[[ Given entries, beginning ]]
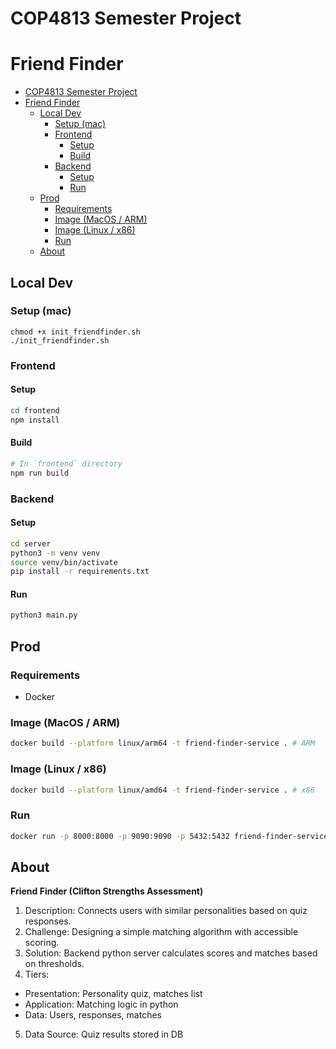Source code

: # COP4813 Semester Project 
# Friend Finder

- [COP4813 Semester Project](#cop4813-semester-project)
- [Friend Finder](#friend-finder)
  - [Local Dev](#local-dev)
    - [Setup (mac)](#setup-mac)
    - [Frontend](#frontend)
      - [Setup](#setup)
      - [Build](#build)
    - [Backend](#backend)
      - [Setup](#setup-1)
      - [Run](#run)
  - [Prod](#prod)
    - [Requirements](#requirements)
    - [Image (MacOS / ARM)](#image-macos--arm)
    - [Image (Linux / x86)](#image-linux--x86)
    - [Run](#run-1)
  - [About](#about)

## Local Dev

### Setup (mac)
```
chmod +x init_friendfinder.sh
./init_friendfinder.sh
```

### Frontend
#### Setup
```sh
cd frontend
npm install
```

#### Build
```sh
# In `frontend` directory
npm run build
```

### Backend
#### Setup
```sh
cd server
python3 -m venv venv
source venv/bin/activate
pip install -r requirements.txt
```

#### Run
```sh
python3 main.py
```

## Prod

### Requirements
- Docker
  
### Image (MacOS / ARM)
```sh
docker build --platform linux/arm64 -t friend-finder-service . # ARM 
```

### Image (Linux / x86)
```sh
docker build --platform linux/amd64 -t friend-finder-service . # x86 
```

### Run
```sh
docker run -p 8000:8000 -p 9090:9090 -p 5432:5432 friend-finder-service
```

## About
**Friend Finder (Clifton Strengths Assessment)**
1. Description: Connects users with similar personalities based on quiz responses.
2. Challenge: Designing a simple matching algorithm with accessible scoring.
3. Solution: Backend python server calculates scores and matches based on thresholds.
4. Tiers:
- Presentation: Personality quiz, matches list
- Application: Matching logic in python
- Data: Users, responses, matches
5. Data Source: Quiz results stored in DB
[[ Given entries, end ]]
* _Work instruction_
Only the text of the entries belongs in the answer, copied exactly; the pictures stay out.

* _Exercise response_
Source code

: # COP4813 Semester Project 
# Friend Finder

- [COP4813 Semester Project](#cop4813-semester-project)
- [Friend Finder](#friend-finder)
  - [Local Dev](#local-dev)
    - [Setup (mac)](#setup-mac)
    - [Frontend](#frontend)
      - [Setup](#setup)
      - [Build](#build)
    - [Backend](#backend)
      - [Setup](#setup-1)
      - [Run](#run)
  - [Prod](#prod)
    - [Requirements](#requirements)
    - [Image (MacOS / ARM)](#image-macos--arm)
    - [Image (Linux / x86)](#image-linux--x86)
    - [Run](#run-1)
  - [About](#about)

## Local Dev

### Setup (mac)
```
chmod +x init_friendfinder.sh
./init_friendfinder.sh
```

### Frontend
#### Setup
```sh
cd frontend
npm install
```

#### Build
```sh
# In `frontend` directory
npm run build
```

### Backend
#### Setup
```sh
cd server
python3 -m venv venv
source venv/bin/activate
pip install -r requirements.txt
```

#### Run
```sh
python3 main.py
```

## Prod

### Requirements
- Docker
  
### Image (MacOS / ARM)
```sh
docker build --platform linux/arm64 -t friend-finder-service . # ARM 
```

### Image (Linux / x86)
```sh
docker build --platform linux/amd64 -t friend-finder-service . # x86 
```

### Run
```sh
docker run -p 8000:8000 -p 9090:9090 -p 5432:5432 friend-finder-service
```

## About
**Friend Finder (Clifton Strengths Assessment)**
1. Description: Connects users with similar personalities based on quiz responses.
2. Challenge: Designing a simple matching algorithm with accessible scoring.
3. Solution: Backend python server calculates scores and matches based on thresholds.
4. Tiers:
- Presentation: Personality quiz, matches list
- Application: Matching logic in python
- Data: Users, responses, matches
5. Data Source: Quiz results stored in DB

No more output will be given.